== Work to be completed ==
Among the entries below, find the lines with the word "like" and return them.

Stored dataset items
↓↓↓
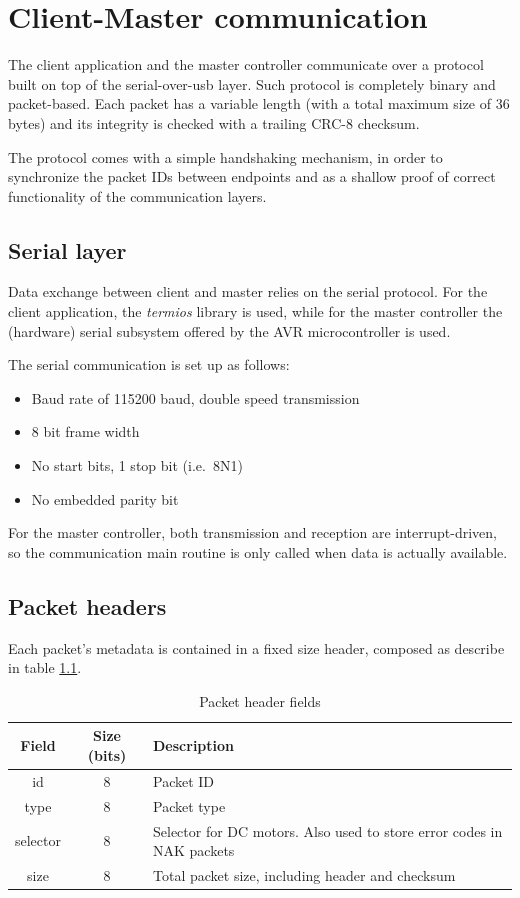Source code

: \documentclass[binding=0.6cm,Lau]{sapthesis}
\begin{document}
\chapter{Client-Master communication}
\label{ch:client-master-comm}
The client application and the master controller communicate over a protocol
built on top of the serial-over-usb layer. Such protocol is completely binary
and packet-based. Each packet has a variable length (with a total maximum size
of 36 bytes) and its integrity is checked with a trailing CRC-8 checksum.

The protocol comes with a simple handshaking mechanism, in order to synchronize
the packet IDs between endpoints and as a shallow proof of correct
functionality of the communication layers.

\section{Serial layer}
Data exchange between client and master relies on the serial protocol. For the
client application, the \emph{termios} library is used, while for the master
controller the (hardware) serial subsystem offered by the AVR
microcontroller\cite{at2560-ref} is used.

The serial communication is set up as follows:
\begin{itemize}
  \item Baud rate of 115200 baud, double speed transmission
  \item 8 bit frame width
  \item No start bits, 1 stop bit (i.e.\ 8N1)
  \item No embedded parity bit
\end{itemize}

For the master controller, both transmission and reception are
interrupt-driven, so the communication main routine is only called when data is
actually available.

\section{Packet headers}
Each packet's metadata is contained in a fixed size header, composed as
describe in table \ref{tab:packet-header}.

\begin{table}[bh]
  \begin{tabularx}{\textwidth}{c c X}
    \toprule
    Field & Size (bits) & Description \\
    \midrule
    id       & 8 & Packet ID \\
    type     & 8 & Packet type \\
    selector & 8 & Selector for DC motors. Also used to store error codes in NAK packets \\
    size     & 8 & Total packet size, including header and checksum \\
    \bottomrule
  \end{tabularx}
  \caption{Packet header fields}
  \label{tab:packet-header}
\end{table}
\end{document}
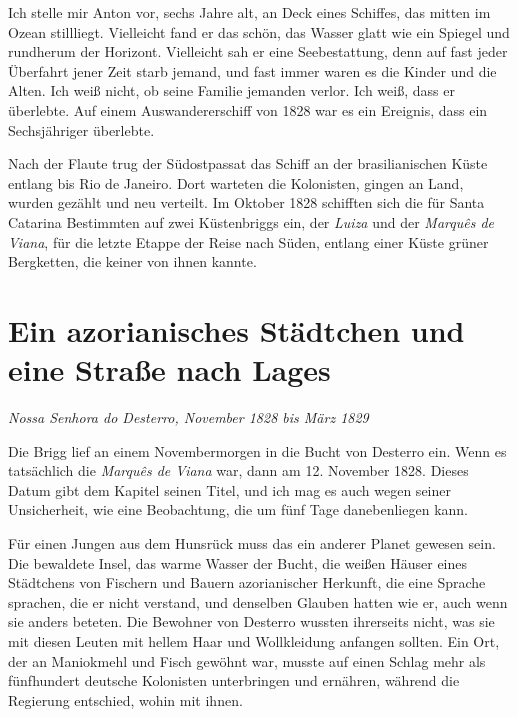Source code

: \documentclass[
  ngerman,
  11pt,
  openany]{book}
\begin{document}
Ich stelle mir Anton vor, sechs Jahre alt, an Deck eines Schiffes, das
mitten im Ozean stillliegt. Vielleicht fand er das schön, das Wasser
glatt wie ein Spiegel und rundherum der Horizont. Vielleicht sah er eine
Seebestattung, denn auf fast jeder Überfahrt jener Zeit starb jemand,
und fast immer waren es die Kinder und die Alten. Ich weiß nicht, ob
seine Familie jemanden verlor. Ich weiß, dass er überlebte. Auf einem
Auswandererschiff von 1828 war es ein Ereignis, dass ein Sechsjähriger
überlebte.

Nach der Flaute trug der Südostpassat das Schiff an der brasilianischen
Küste entlang bis Rio de Janeiro. Dort warteten die Kolonisten, gingen
an Land, wurden gezählt und neu verteilt. Im Oktober 1828 schifften sich
die für Santa Catarina Bestimmten auf zwei Küstenbriggs ein, der
\emph{Luiza} und der \emph{Marquês de Viana}, für die letzte Etappe der
Reise nach Süden, entlang einer Küste grüner Bergketten, die keiner von
ihnen kannte.

\section{Ein azorianisches Städtchen und eine Straße nach
Lages}\label{ein-azorianisches-stuxe4dtchen-und-eine-strauxdfe-nach-lages}

\emph{Nossa Senhora do Desterro, November 1828 bis März 1829}

Die Brigg lief an einem Novembermorgen in die Bucht von Desterro ein.
Wenn es tatsächlich die \emph{Marquês de Viana} war, dann am 12.
November 1828. Dieses Datum gibt dem Kapitel seinen Titel, und ich mag
es auch wegen seiner Unsicherheit, wie eine Beobachtung, die um fünf
Tage danebenliegen kann.

Für einen Jungen aus dem Hunsrück muss das ein anderer Planet gewesen
sein. Die bewaldete Insel, das warme Wasser der Bucht, die weißen Häuser
eines Städtchens von Fischern und Bauern azorianischer Herkunft, die
eine Sprache sprachen, die er nicht verstand, und denselben Glauben
hatten wie er, auch wenn sie anders beteten. Die Bewohner von Desterro
wussten ihrerseits nicht, was sie mit diesen Leuten mit hellem Haar und
Wollkleidung anfangen sollten. Ein Ort, der an Maniokmehl und Fisch
gewöhnt war, musste auf einen Schlag mehr als fünfhundert deutsche
Kolonisten unterbringen und ernähren, während die Regierung entschied,
wohin mit ihnen.
\end{document}
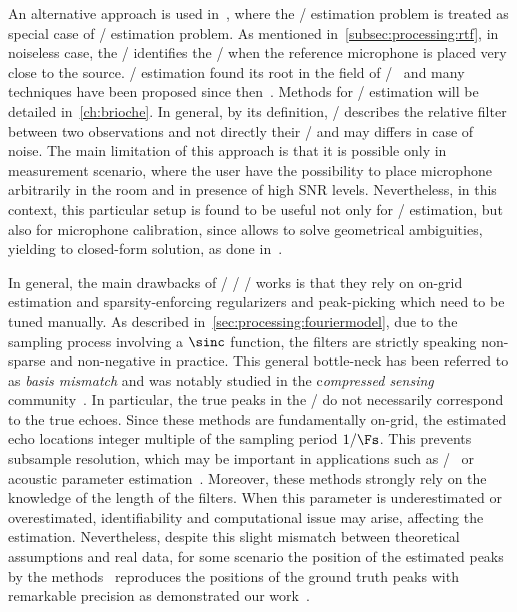 \mynewline
An alternative approach is used in~, where the \RIR/ estimation problem is treated as special case of \RTF/ estimation problem.
As mentioned in~\cref{subsec:processing:rtf}, in noiseless case, the \RTF/ identifies the \RIR/ when the reference microphone is placed very close to the source.
\RTF/ estimation found its root in the field of \SEdef/~ and many techniques have been proposed since then~.
Methods for \RTF/ estimation will be detailed in~\cref{ch:brioche}.
In general, by its definition, \RTF/ describes the relative filter between two observations and not directly their \RIRs/ and may differs in case of noise.
The main limitation of this approach is that it is possible only in measurement scenario, where the user have the possibility to place microphone arbitrarily in the room and in presence of high SNR levels.
Nevertheless, in this context, this particular setup is found to be useful not only for \RTF/ estimation, but also for microphone calibration, since allows to solve geometrical ambiguities, yielding to closed-form solution, as done in~.

\mynewline
In general, the main drawbacks of \FIR/ \SIMO/ \BCE/ works is that they rely on on-grid estimation and sparsity-enforcing regularizers and peak-picking which need to be tuned manually.
As described in~\cref{sec:processing:fouriermodel}, due to the sampling process involving a $\sinc$ function, the filters are strictly speaking non-sparse and non-negative in practice.
This general bottle-neck has been referred to as \textit{basis mismatch} and was notably studied in the c\textit{ompressed sensing} community~.
In particular, the true peaks in the \RIR/ do not necessarily correspond to the true echoes.
Since these methods are fundamentally on-grid, the estimated echo locations integer multiple of the sampling period $1/\Fs$.
This prevents subsample resolution, which may be important in applications such as \RooGE/~ or acoustic parameter estimation~.
Moreover, these methods strongly rely on the knowledge of the length of the filters.
When this parameter is underestimated or overestimated, identifiability and computational issue may arise, affecting the estimation.
Nevertheless, despite this slight mismatch between theoretical assumptions and real data, for some scenario the position of the estimated peaks by the methods~ reproduces the positions of the ground truth peaks with remarkable precision as demonstrated our work~\cite{di2020blaster}.

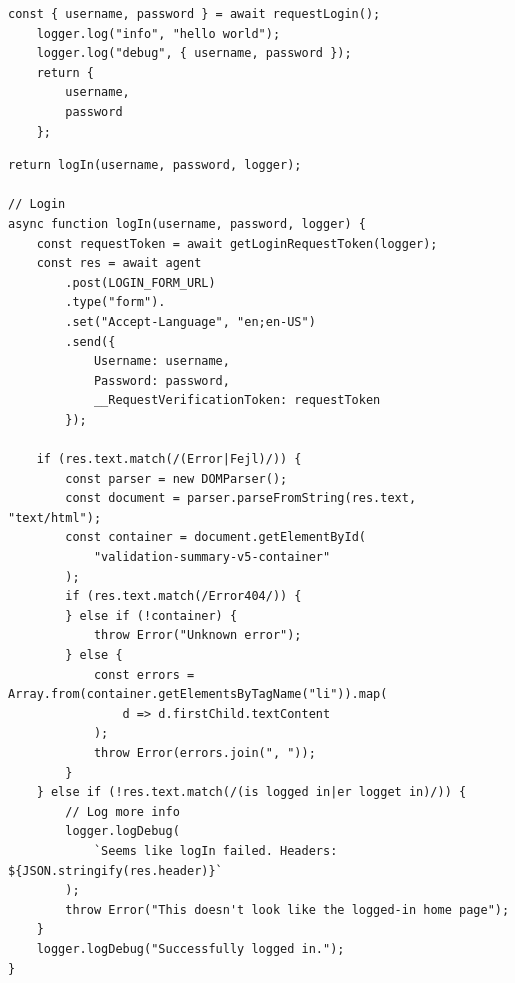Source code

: \documentclass[jou,apacite]{apa6}
\begin{document}
\begin{lstlisting}[caption=Comparison 11a - Template connect against rejsekort.js's logIn Method]
	const { username, password } = await requestLogin();
	logger.log("info", "hello world");
	logger.log("debug", { username, password });
	return {
		username,
		password
	};

\end{lstlisting}

\begin{lstlisting}[caption=Comparison 11b - Template connect against rejsekort.js's logIn Method]
	return logIn(username, password, logger);

// Login
async function logIn(username, password, logger) {
	const requestToken = await getLoginRequestToken(logger);
	const res = await agent
		.post(LOGIN_FORM_URL)
		.type("form").
		.set("Accept-Language", "en;en-US")
		.send({
			Username: username,
			Password: password,
			__RequestVerificationToken: requestToken
		});

	if (res.text.match(/(Error|Fejl)/)) {
		const parser = new DOMParser();
		const document = parser.parseFromString(res.text, "text/html");
		const container = document.getElementById(
			"validation-summary-v5-container"
		);
		if (res.text.match(/Error404/)) {
		} else if (!container) {
			throw Error("Unknown error");
		} else {
			const errors = Array.from(container.getElementsByTagName("li")).map(
				d => d.firstChild.textContent
			);
			throw Error(errors.join(", "));
		}
	} else if (!res.text.match(/(is logged in|er logget in)/)) {
		// Log more info
		logger.logDebug(
			`Seems like logIn failed. Headers: ${JSON.stringify(res.header)}`
		);
		throw Error("This doesn't look like the logged-in home page");
	}
	logger.logDebug("Successfully logged in.");
}
\end{lstlisting}
\end{document}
↑↑↑
== Task response ==
			`Seems like logIn failed. Headers: ${JSON.stringify(res.header)}`
		throw Error("This doesn't look like the logged-in home page");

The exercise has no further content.